The World Bank said the concentration also means targeted action by a few governments and operators could produce major results.

All three are major oil and gas producers, yet they continue to face challenges converting associated gas into domestic energy, export revenue and industrial input.

Nigeria has long promised to reduce gas flaring and has built policy around its “Decade of Gas” agenda. But it remains among the world’s largest flaring countries, despite chronic power shortages and growing demand for domestic gas.

Libya and Algeria also remain important African producers, with large hydrocarbon reserves and strategic energy links to Europe.

Their continued presence on the global flaring list highlights a wider challenge across African oil economies: crude production often receives more attention than gas capture, processing, transport and domestic use.

The World Bank said the top nine flaring countries have dominated global flaring for the past 15 years.

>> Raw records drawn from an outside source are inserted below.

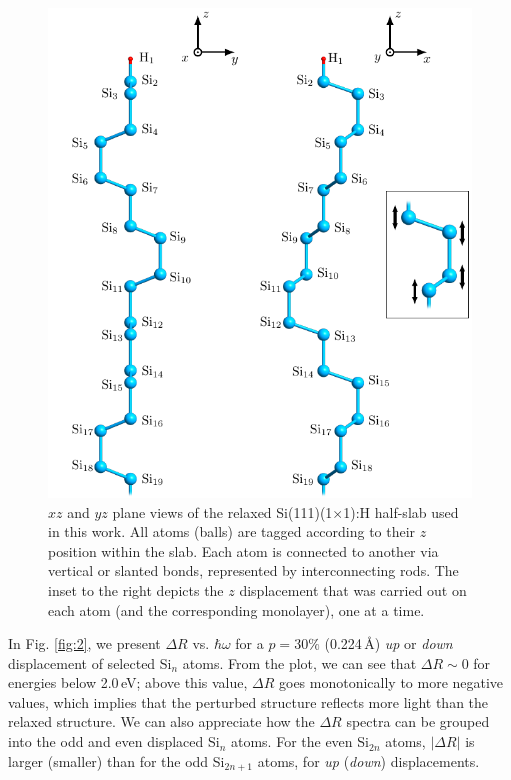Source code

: \documentclass[pss]{wiley2sp} %
\begin{document}
\begin{figure}[t]%
\includegraphics[width=\linewidth]{fig01}
\caption{$xz$ and $yz$ plane views of the relaxed Si(111)(1$\times$1):H
half-slab used in this work. All atoms (balls) are tagged according to their $z$
position within the slab. Each atom is connected to another via vertical or
slanted bonds, represented by interconnecting rods. The inset to the right
depicts the $z$ displacement that was carried out on {\color{red}each atom (and the corresponding monolayer)}, one
at a time.}
\label{fig:3dstruc}
\end{figure}

In Fig. \ref{fig:2}, we present $\Delta R$ vs. $\hbar\omega$ for a $p = 30\%$
(0.224\,\AA) \emph{up} or \emph{down} displacement of selected Si$_{n}$ atoms.
From the plot, we can see that $\Delta R \sim 0$ for energies below 2.0\,eV;
above this value, $\Delta R$ goes monotonically to more negative values, which
implies that the perturbed structure reflects more light than the relaxed
structure. We can also appreciate how the $\Delta R$ spectra can be grouped into
the odd and even displaced Si$_{n}$ atoms. For the even Si$_{2n}$ atoms,
$|\Delta R|$ is larger (smaller) than for the odd Si$_{2n+1}$ atoms, for
\emph{up} (\emph{down}) displacements.
\end{document}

It also said the remaining 90-plus countries with recorded flaring accounted for only 17% of global flare volumes, despite producing 54% of the world’s oil.

That shows oil can be produced with far lower levels of flaring when infrastructure, regulation and commercial incentives are in place.

The report said flaring intensity remained largely unchanged in Nigeria and Libya in 2025, while Algeria recorded a 3% increase.

Flaring intensity measures the amount of gas flared per barrel of oil produced. The World Bank said it is an indication of how well a country is recovering and using associated gas.

If flaring intensity is rising, the report said, it suggests that a country has more opportunities to recover and use its gas.

The report also noted that Angola and the Republic of Congo remain important African flaring countries, even though they are outside the top nine.

This places Africa at the centre of the global debate over gas waste, energy access and oil sector governance.

The World Bank said gas flared globally in 2025 was worth an estimated $54 billion and could support electricity, clean cooking and industrial activity if captured and used.

It described continued flaring as a “warning signal.”

For Nigeria, the finding comes despite repeated regulatory efforts to cut flaring, impose penalties and encourage gas commercialisation.

Recent industry data from Nigeria have shown some improvement in gas production and flare intensity, but the World Bank ranking suggests the country still has a long way to go.

The issue is not only environmental. It is also economic.

Gas that is flared cannot support power plants, fertiliser production, petrochemicals, clean cooking or export earnings.

For African governments trying to attract energy investment and expand electricity access, continued flaring weakens the case that existing resources are being used efficiently.

The World Bank said countries that have committed to the Zero Routine Flaring by 2030 initiative have generally performed better than those that have not.

But with only four years left to meet the target, the report warned that the gap between current trends and ending routine flaring is widening.